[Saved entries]
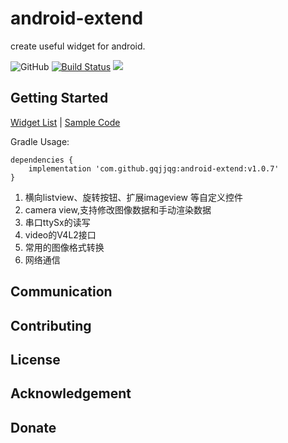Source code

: # android-extend
create useful widget for android.

![GitHub](https://img.shields.io/github/license/mashape/apistatus.svg)
[![Build Status](https://travis-ci.com/gqjjqg/android-extend.svg?branch=master)](https://travis-ci.com/gqjjqg/android-extend)
[![](https://jitpack.io/v/gqjjqg/android-extend.svg)](https://jitpack.io/#gqjjqg/android-extend)

## Getting Started
[Widget List](http://gqjjqg.github.io/development/project/2014/06/16/android-widget-extend.html) |
[Sample Code](https://github.com/gqjjqg/samples) 

Gradle Usage: 

```
dependencies {
    implementation 'com.github.gqjjqg:android-extend:v1.0.7'
}
```

	
1. 横向listview、旋转按钮、扩展imageview 等自定义控件
2. camera view,支持修改图像数据和手动渲染数据
3. 串口ttySx的读写
4. video的V4L2接口
5. 常用的图像格式转换
6. 网络通信


## Communication



## Contributing

## License

## Acknowledgement

## Donate
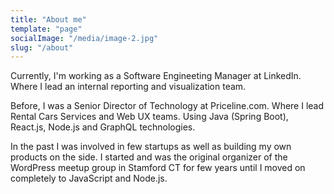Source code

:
 ```yaml
---
title: "About me"
template: "page"
socialImage: "/media/image-2.jpg"
slug: "/about"
---
```


Currently, I'm working as a Software Engineeting Manager at LinkedIn. Where I lead an internal reporting and visualization team.

Before, I was a Senior Director of Technology at Priceline.com. Where I lead Rental Cars Services and Web UX teams. Using Java (Spring Boot), React.js, Node.js and GraphQL technologies.

In the past I was involved in few startups as well as building my own products on the side. I started and was the original organizer of the WordPress meetup group in Stamford CT for few years until I moved on completely to JavaScript and Node.js.
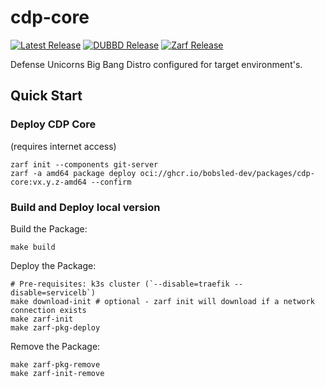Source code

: # cdp-core

<!-- DUBBD v0.3.0 and Zarf v0.28.0 are not latest, so badges are yellow-->
[![Latest Release](https://img.shields.io/github/v/release/bobsled-dev/cdp-core)](https://github.com/bobsled-dev/cdp-core/releases)
[![DUBBD Release](https://img.shields.io/github/v/release/defenseunicorns/uds-package-dubbd?filter=v0.4.1&label=using%20DUBBD)](https://github.com/defenseunicorns/uds-package-dubbd/releases/tag/v0.4.1)
[![Zarf Release](https://img.shields.io/github/v/release/defenseunicorns/zarf?filter=v0.28.2&label=using%20Zarf)](https://github.com/defenseunicorns/zarf/releases/tag/v0.28.2)

Defense Unicorns Big Bang Distro configured for target environment's.

## Quick Start

### Deploy CDP Core
(requires internet access)

```
zarf init --components git-server
zarf -a amd64 package deploy oci://ghcr.io/bobsled-dev/packages/cdp-core:vx.y.z-amd64 --confirm
```

### Build and Deploy local version
Build the Package: 
```
make build
```

Deploy the Package:
```
# Pre-requisites: k3s cluster (`--disable=traefik --disable=servicelb`)
make download-init # optional - zarf init will download if a network connection exists
make zarf-init
make zarf-pkg-deploy
```

Remove the Package:
```
make zarf-pkg-remove
make zarf-init-remove
```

» Activity
Filter the entries down to the lines containing "label". Copy each of those lines.

» Solution to this problem
[![DUBBD Release](https://img.shields.io/github/v/release/defenseunicorns/uds-package-dubbd?filter=v0.4.1&label=using%20DUBBD)](https://github.com/defenseunicorns/uds-package-dubbd/releases/tag/v0.4.1)
[![Zarf Release](https://img.shields.io/github/v/release/defenseunicorns/zarf?filter=v0.28.2&label=using%20Zarf)](https://github.com/defenseunicorns/zarf/releases/tag/v0.28.2)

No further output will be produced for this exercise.